■ **Exercise requirements**
Each record must appear in your answer exactly as it does below.
─── The data ───
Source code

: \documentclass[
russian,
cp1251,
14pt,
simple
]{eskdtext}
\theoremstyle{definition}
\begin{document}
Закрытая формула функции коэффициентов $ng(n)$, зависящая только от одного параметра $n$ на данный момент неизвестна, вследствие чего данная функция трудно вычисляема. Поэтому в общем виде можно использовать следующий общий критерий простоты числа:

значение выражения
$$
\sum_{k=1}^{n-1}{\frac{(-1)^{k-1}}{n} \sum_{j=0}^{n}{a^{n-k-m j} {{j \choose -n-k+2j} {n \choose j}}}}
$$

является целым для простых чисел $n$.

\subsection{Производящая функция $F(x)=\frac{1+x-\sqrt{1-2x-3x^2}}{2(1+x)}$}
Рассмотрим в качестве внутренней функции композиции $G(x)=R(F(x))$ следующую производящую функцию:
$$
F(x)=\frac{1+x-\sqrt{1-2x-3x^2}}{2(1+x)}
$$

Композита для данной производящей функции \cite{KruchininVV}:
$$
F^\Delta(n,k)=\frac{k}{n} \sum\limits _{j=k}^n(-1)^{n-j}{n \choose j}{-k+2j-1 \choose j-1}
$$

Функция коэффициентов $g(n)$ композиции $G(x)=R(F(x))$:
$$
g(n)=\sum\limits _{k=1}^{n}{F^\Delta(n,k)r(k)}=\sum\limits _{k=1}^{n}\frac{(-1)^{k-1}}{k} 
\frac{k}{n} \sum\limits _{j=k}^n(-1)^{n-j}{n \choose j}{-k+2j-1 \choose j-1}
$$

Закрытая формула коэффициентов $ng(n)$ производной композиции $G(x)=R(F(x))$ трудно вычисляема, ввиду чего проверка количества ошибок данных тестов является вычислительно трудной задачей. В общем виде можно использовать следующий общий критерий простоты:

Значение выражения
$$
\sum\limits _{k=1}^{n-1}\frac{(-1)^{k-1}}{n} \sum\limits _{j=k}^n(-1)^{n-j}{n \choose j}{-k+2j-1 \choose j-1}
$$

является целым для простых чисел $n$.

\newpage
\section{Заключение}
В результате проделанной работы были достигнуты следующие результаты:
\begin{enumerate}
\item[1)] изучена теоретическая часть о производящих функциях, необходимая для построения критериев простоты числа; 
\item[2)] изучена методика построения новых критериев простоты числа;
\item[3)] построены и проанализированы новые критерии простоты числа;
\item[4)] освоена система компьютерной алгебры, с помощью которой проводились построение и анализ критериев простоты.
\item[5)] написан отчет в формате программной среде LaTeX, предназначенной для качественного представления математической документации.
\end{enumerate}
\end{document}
───
■ **Task result**
Source code

: \documentclass[
russian,
cp1251,
14pt,
simple
]{eskdtext}
\theoremstyle{definition}
\begin{document}
Закрытая формула функции коэффициентов $ng(n)$, зависящая только от одного параметра $n$ на данный момент неизвестна, вследствие чего данная функция трудно вычисляема. Поэтому в общем виде можно использовать следующий общий критерий простоты числа:

значение выражения
$$
\sum_{k=1}^{n-1}{\frac{(-1)^{k-1}}{n} \sum_{j=0}^{n}{a^{n-k-m j} {{j \choose -n-k+2j} {n \choose j}}}}
$$

является целым для простых чисел $n$.

\subsection{Производящая функция $F(x)=\frac{1+x-\sqrt{1-2x-3x^2}}{2(1+x)}$}
Рассмотрим в качестве внутренней функции композиции $G(x)=R(F(x))$ следующую производящую функцию:
$$
F(x)=\frac{1+x-\sqrt{1-2x-3x^2}}{2(1+x)}
$$

Композита для данной производящей функции \cite{KruchininVV}:
$$
F^\Delta(n,k)=\frac{k}{n} \sum\limits _{j=k}^n(-1)^{n-j}{n \choose j}{-k+2j-1 \choose j-1}
$$

Функция коэффициентов $g(n)$ композиции $G(x)=R(F(x))$:
$$
g(n)=\sum\limits _{k=1}^{n}{F^\Delta(n,k)r(k)}=\sum\limits _{k=1}^{n}\frac{(-1)^{k-1}}{k} 
\frac{k}{n} \sum\limits _{j=k}^n(-1)^{n-j}{n \choose j}{-k+2j-1 \choose j-1}
$$

Закрытая формула коэффициентов $ng(n)$ производной композиции $G(x)=R(F(x))$ трудно вычисляема, ввиду чего проверка количества ошибок данных тестов является вычислительно трудной задачей. В общем виде можно использовать следующий общий критерий простоты:

Значение выражения
$$
\sum\limits _{k=1}^{n-1}\frac{(-1)^{k-1}}{n} \sum\limits _{j=k}^n(-1)^{n-j}{n \choose j}{-k+2j-1 \choose j-1}
$$

является целым для простых чисел $n$.

\newpage
\section{Заключение}
В результате проделанной работы были достигнуты следующие результаты:
\begin{enumerate}
\item[1)] изучена теоретическая часть о производящих функциях, необходимая для построения критериев простоты числа; 
\item[2)] изучена методика построения новых критериев простоты числа;
\item[3)] построены и проанализированы новые критерии простоты числа;
\item[4)] освоена система компьютерной алгебры, с помощью которой проводились построение и анализ критериев простоты.
\item[5)] написан отчет в формате программной среде LaTeX, предназначенной для качественного представления математической документации.
\end{enumerate}
\end{document}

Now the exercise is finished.